The new generation of group houses popping up around D.C. and the DMV, called “co-living” apartments, are like the Everlane of the housing world—a comfortable, tasteful basic that’s inoffensive enough to appeal to a broad range of palates and sensibilities. 

One such company, OSLO, has leaned all the way in to the Zeitgeist: “You might hit the snooze button a few too many times,” an orange-and-grey card on its website flashes, before showing, inexplicably, a glossy photograph of a white woman’s legs sticking out of her leopard-print coat.  

Other missives include “you might not be using your liberal arts degree;” “you might cuff your jeans too many times;” and “you might not be saving 10 percent of your paycheck.” It’s a nod to the fact that young adults tend to have negative savings, and then a wink and a shrug: Life’s hard, it seems to say, so why not pay a premium to live with like-minded people? 
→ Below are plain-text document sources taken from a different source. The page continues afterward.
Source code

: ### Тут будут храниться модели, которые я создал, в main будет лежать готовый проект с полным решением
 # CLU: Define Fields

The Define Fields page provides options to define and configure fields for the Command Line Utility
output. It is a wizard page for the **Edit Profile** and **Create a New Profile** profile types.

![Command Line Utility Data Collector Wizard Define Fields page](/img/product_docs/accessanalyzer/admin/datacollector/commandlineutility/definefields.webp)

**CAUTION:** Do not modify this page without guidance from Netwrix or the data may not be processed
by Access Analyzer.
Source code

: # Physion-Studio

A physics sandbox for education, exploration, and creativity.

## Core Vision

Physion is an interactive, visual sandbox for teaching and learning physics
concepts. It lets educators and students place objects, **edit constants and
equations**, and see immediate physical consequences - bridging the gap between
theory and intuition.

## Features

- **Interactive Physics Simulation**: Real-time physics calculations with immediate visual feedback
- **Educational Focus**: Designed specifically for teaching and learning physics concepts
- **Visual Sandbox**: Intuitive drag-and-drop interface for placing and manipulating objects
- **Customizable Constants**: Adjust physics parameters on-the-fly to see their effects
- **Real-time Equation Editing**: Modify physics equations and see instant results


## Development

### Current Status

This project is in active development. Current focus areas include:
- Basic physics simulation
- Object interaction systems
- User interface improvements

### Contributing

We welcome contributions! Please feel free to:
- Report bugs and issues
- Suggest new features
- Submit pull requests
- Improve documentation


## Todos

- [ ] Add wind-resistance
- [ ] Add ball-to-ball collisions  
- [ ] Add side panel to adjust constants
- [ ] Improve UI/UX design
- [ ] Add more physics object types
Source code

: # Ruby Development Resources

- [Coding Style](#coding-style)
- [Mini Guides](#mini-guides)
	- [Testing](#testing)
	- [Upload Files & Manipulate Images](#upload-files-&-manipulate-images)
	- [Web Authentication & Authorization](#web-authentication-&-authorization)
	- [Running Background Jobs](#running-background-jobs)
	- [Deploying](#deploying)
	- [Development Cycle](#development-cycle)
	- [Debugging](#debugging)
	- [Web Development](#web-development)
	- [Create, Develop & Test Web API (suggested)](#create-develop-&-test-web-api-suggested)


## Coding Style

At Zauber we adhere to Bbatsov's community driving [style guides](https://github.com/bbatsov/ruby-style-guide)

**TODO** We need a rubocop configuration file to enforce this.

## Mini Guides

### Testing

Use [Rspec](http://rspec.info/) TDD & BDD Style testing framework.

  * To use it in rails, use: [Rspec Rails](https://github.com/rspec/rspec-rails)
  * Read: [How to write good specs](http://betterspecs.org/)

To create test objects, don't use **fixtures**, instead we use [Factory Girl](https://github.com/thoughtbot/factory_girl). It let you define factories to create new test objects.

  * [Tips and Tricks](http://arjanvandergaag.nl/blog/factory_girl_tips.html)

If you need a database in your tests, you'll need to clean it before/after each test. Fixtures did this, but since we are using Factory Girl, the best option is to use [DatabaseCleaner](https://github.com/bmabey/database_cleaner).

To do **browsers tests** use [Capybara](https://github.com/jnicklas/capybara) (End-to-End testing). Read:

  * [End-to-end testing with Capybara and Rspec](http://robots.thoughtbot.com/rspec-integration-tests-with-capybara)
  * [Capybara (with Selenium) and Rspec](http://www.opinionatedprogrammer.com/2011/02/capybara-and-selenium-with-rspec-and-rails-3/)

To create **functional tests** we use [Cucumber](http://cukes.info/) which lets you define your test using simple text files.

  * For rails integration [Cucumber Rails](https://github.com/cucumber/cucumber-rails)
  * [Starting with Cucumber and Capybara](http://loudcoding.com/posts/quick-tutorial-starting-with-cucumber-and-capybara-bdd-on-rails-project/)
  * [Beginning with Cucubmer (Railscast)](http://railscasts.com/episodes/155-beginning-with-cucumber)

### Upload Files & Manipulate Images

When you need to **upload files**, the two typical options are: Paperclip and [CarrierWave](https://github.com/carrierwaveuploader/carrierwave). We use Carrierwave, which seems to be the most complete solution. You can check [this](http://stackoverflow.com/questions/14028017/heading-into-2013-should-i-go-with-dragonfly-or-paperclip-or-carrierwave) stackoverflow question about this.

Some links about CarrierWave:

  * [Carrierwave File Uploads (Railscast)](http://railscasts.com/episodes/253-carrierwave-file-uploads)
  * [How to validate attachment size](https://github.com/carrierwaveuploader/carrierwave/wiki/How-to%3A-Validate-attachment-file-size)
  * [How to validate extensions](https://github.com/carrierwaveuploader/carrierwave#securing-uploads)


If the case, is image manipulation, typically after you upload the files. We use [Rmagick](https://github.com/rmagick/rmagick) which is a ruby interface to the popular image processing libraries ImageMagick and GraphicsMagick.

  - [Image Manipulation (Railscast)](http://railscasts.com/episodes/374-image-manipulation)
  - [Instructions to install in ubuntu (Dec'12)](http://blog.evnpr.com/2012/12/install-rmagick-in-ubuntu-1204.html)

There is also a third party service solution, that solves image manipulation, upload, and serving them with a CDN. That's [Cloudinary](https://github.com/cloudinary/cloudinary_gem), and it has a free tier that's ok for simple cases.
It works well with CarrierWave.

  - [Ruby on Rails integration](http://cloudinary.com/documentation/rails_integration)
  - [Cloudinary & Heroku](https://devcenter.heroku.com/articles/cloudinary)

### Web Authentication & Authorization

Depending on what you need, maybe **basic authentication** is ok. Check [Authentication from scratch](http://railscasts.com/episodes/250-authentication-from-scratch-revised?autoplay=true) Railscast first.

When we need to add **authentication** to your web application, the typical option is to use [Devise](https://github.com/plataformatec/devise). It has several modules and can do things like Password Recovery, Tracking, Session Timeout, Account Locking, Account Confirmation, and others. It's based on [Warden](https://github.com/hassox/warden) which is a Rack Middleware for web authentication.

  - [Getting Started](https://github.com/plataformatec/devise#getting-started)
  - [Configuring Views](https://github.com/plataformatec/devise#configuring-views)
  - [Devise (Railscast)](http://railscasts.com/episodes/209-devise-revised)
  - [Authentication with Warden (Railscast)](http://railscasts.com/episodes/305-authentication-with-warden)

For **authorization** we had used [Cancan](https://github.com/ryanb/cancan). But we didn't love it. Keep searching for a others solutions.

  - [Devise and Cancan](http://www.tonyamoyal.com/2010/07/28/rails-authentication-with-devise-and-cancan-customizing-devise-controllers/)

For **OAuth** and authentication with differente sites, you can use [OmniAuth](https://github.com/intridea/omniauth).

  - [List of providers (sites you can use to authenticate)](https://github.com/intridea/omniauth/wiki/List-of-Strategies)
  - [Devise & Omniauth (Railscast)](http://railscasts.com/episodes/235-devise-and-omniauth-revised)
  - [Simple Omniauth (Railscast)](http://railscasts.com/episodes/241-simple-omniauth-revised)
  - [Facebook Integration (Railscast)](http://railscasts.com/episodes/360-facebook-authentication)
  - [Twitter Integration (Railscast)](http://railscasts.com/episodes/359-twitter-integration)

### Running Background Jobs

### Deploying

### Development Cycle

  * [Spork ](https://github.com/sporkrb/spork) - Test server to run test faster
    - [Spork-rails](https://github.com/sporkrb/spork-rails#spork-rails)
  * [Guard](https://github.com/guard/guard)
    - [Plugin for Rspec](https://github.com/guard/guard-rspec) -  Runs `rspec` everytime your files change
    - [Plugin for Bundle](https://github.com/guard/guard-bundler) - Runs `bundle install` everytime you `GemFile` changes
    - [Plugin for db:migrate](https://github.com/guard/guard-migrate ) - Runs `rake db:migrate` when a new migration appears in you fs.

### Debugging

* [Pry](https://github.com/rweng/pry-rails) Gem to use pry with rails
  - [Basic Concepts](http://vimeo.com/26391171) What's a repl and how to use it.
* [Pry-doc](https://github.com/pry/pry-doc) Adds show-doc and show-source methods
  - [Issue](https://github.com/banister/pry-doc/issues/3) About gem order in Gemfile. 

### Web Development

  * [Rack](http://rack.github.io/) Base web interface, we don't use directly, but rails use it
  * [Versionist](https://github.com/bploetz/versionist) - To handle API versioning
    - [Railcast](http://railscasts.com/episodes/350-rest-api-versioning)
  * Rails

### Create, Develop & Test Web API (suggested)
OSLO is one of several companies cashing in on the fascination some young adults have with living alongside a pack of lovable screw-ups à la New Girl, reinforcing the stereotype that millennials are pretty and misguided, cashless and pathless. 

Better than merely boasting the social comforts of a college dormitory, co-living spaces typically advertise luxury furnishings with elegant architecture, in popular neighborhoods with a multitude of nightlife options. It’s group living with style, or as a cynic might say, an attempt to obscure the reality that many single adults can no longer comfortably afford to live alone.

City Paper toured two of these “co-living” buildings, one operated by OLSO and the other by Common, to gauge how the application process compared to more traditional rentals listed on Zillow or Craigslist. 

OSLO has three properties in D.C., which were developed by heavyweight Ditto Residential, and occupy some of the city’s most popular neighborhoods—Adams Morgan, Shaw, and the H Street Corridor. The exteriors are sleek, all steel and elegantly stained wood.

“The website right now is pretty bold. That’s kind of us,” says Callie Bruemmer, marketing director for Ditto Residential. She adds that the company is “in the process of rebranding and rethinking what OSLO is and who it’s for.” Bruemmer says that while the company is “for anybody who wants to live in a community of people,” it is pivoting “to more of a wellness and community-focused brand.” 

When City Paper visited the H Street NE-adjacent property at 1219 Florida Ave. NE in September, one apartment was totally empty. The third-floor walk-up, clocking in at 1,800 square feet, was spacious, though the bulk of that was dedicated to the shared living area and kitchen. One bedroom in the five-bedroom, five-bathroom apartment costs up to $1,347 per month, a fee that does not include any utilities, WiFi, cable, or house cleanings. 

To apply, prospective tenants fill out a brief questionnaire online that asks about their preferred level of cleanliness and extroversion, standard post-work activity (Drinks with friends? Volunteering?), and typical mode of transportation. 

On the tour, the guide explained that OSLO tries to match individuals based on their personalities, and that roommates get a chance to meet before they sign the 12-month lease. Based on your desired move-in date and neighborhood, you’ll get a text from the company asking to arrange a viewing.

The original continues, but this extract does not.